------ Dataset extract
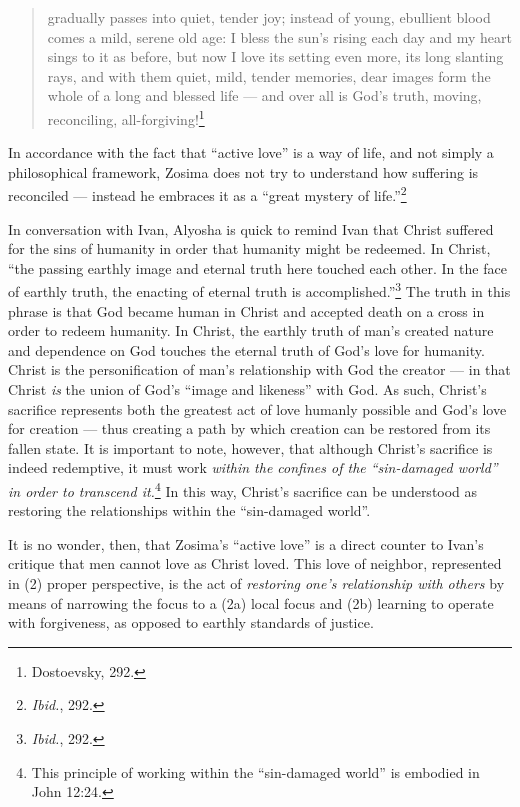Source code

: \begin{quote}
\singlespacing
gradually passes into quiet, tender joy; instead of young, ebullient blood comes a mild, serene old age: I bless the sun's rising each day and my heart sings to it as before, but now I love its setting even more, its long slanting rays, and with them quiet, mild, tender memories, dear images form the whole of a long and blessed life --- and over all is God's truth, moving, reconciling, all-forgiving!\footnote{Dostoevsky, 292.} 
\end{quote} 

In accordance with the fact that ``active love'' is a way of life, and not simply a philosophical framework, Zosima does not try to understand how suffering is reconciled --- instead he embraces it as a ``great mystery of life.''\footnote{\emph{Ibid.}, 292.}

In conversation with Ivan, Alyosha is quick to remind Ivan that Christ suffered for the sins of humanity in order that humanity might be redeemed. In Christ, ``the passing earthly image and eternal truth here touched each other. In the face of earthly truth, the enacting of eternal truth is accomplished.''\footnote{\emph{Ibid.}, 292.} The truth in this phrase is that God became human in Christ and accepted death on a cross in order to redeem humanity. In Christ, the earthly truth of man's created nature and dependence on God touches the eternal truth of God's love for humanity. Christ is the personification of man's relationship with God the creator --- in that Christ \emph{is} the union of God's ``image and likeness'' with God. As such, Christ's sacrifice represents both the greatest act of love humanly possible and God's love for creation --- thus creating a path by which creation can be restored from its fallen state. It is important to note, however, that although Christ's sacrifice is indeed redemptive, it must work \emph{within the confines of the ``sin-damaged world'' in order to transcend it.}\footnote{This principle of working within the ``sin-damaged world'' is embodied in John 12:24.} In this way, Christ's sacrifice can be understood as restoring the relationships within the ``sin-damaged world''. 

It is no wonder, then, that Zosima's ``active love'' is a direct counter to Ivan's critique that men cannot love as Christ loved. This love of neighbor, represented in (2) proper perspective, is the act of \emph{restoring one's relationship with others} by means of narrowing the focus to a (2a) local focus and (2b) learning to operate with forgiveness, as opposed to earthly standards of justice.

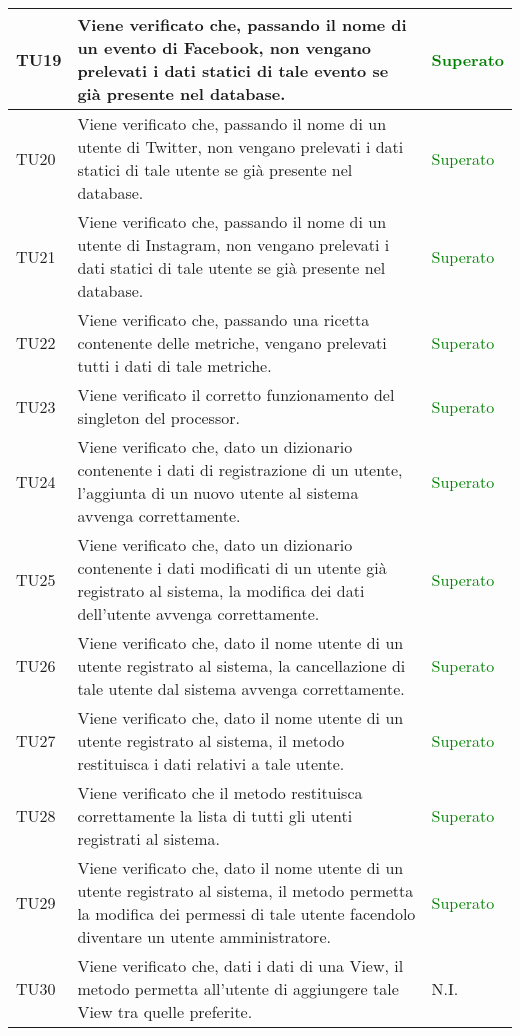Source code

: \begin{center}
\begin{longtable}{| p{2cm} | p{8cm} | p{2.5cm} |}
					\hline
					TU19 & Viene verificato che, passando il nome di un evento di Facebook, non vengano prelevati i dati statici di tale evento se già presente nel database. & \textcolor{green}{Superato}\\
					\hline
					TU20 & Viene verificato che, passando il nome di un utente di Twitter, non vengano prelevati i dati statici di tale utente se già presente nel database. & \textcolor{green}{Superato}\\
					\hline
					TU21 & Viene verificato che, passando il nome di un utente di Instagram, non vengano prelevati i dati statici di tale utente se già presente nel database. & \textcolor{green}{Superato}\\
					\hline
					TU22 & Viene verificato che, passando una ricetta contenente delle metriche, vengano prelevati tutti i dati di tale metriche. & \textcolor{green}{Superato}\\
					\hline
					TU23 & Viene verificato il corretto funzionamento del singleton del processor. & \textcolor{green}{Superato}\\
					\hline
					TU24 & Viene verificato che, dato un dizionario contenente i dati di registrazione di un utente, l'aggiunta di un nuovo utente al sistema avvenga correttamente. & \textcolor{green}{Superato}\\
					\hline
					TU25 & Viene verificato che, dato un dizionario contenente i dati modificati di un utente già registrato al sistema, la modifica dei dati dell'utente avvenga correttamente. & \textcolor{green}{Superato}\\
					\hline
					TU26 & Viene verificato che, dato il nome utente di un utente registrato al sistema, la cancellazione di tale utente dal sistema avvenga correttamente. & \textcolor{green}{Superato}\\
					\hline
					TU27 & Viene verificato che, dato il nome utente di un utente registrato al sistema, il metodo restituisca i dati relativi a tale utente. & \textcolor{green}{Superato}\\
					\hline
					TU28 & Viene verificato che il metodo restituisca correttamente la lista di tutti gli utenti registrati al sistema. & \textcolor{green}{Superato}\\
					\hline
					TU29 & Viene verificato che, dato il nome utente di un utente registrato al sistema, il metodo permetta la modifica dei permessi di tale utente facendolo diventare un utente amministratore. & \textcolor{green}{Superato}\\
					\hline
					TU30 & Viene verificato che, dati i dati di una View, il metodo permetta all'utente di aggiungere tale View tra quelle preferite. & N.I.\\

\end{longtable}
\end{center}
------------
**What you need to do:**
If pictures are present, they are dropped, and the entries above are written out word for word.

**Solution:**
Source code

: \begin{quote}
\singlespacing
gradually passes into quiet, tender joy; instead of young, ebullient blood comes a mild, serene old age: I bless the sun's rising each day and my heart sings to it as before, but now I love its setting even more, its long slanting rays, and with them quiet, mild, tender memories, dear images form the whole of a long and blessed life --- and over all is God's truth, moving, reconciling, all-forgiving!\footnote{Dostoevsky, 292.} 
\end{quote} 

In accordance with the fact that ``active love'' is a way of life, and not simply a philosophical framework, Zosima does not try to understand how suffering is reconciled --- instead he embraces it as a ``great mystery of life.''\footnote{\emph{Ibid.}, 292.}

In conversation with Ivan, Alyosha is quick to remind Ivan that Christ suffered for the sins of humanity in order that humanity might be redeemed. In Christ, ``the passing earthly image and eternal truth here touched each other. In the face of earthly truth, the enacting of eternal truth is accomplished.''\footnote{\emph{Ibid.}, 292.} The truth in this phrase is that God became human in Christ and accepted death on a cross in order to redeem humanity. In Christ, the earthly truth of man's created nature and dependence on God touches the eternal truth of God's love for humanity. Christ is the personification of man's relationship with God the creator --- in that Christ \emph{is} the union of God's ``image and likeness'' with God. As such, Christ's sacrifice represents both the greatest act of love humanly possible and God's love for creation --- thus creating a path by which creation can be restored from its fallen state. It is important to note, however, that although Christ's sacrifice is indeed redemptive, it must work \emph{within the confines of the ``sin-damaged world'' in order to transcend it.}\footnote{This principle of working within the ``sin-damaged world'' is embodied in John 12:24.} In this way, Christ's sacrifice can be understood as restoring the relationships within the ``sin-damaged world''. 

It is no wonder, then, that Zosima's ``active love'' is a direct counter to Ivan's critique that men cannot love as Christ loved. This love of neighbor, represented in (2) proper perspective, is the act of \emph{restoring one's relationship with others} by means of narrowing the focus to a (2a) local focus and (2b) learning to operate with forgiveness, as opposed to earthly standards of justice.

Source code

: \begin{center}
\begin{longtable}{| p{2cm} | p{8cm} | p{2.5cm} |}
					\hline
					TU19 & Viene verificato che, passando il nome di un evento di Facebook, non vengano prelevati i dati statici di tale evento se già presente nel database. & \textcolor{green}{Superato}\\
					\hline
					TU20 & Viene verificato che, passando il nome di un utente di Twitter, non vengano prelevati i dati statici di tale utente se già presente nel database. & \textcolor{green}{Superato}\\
					\hline
					TU21 & Viene verificato che, passando il nome di un utente di Instagram, non vengano prelevati i dati statici di tale utente se già presente nel database. & \textcolor{green}{Superato}\\
					\hline
					TU22 & Viene verificato che, passando una ricetta contenente delle metriche, vengano prelevati tutti i dati di tale metriche. & \textcolor{green}{Superato}\\
					\hline
					TU23 & Viene verificato il corretto funzionamento del singleton del processor. & \textcolor{green}{Superato}\\
					\hline
					TU24 & Viene verificato che, dato un dizionario contenente i dati di registrazione di un utente, l'aggiunta di un nuovo utente al sistema avvenga correttamente. & \textcolor{green}{Superato}\\
					\hline
					TU25 & Viene verificato che, dato un dizionario contenente i dati modificati di un utente già registrato al sistema, la modifica dei dati dell'utente avvenga correttamente. & \textcolor{green}{Superato}\\
					\hline
					TU26 & Viene verificato che, dato il nome utente di un utente registrato al sistema, la cancellazione di tale utente dal sistema avvenga correttamente. & \textcolor{green}{Superato}\\
					\hline
					TU27 & Viene verificato che, dato il nome utente di un utente registrato al sistema, il metodo restituisca i dati relativi a tale utente. & \textcolor{green}{Superato}\\
					\hline
					TU28 & Viene verificato che il metodo restituisca correttamente la lista di tutti gli utenti registrati al sistema. & \textcolor{green}{Superato}\\
					\hline
					TU29 & Viene verificato che, dato il nome utente di un utente registrato al sistema, il metodo permetta la modifica dei permessi di tale utente facendolo diventare un utente amministratore. & \textcolor{green}{Superato}\\
					\hline
					TU30 & Viene verificato che, dati i dati di una View, il metodo permetta all'utente di aggiungere tale View tra quelle preferite. & N.I.\\

\end{longtable}
\end{center}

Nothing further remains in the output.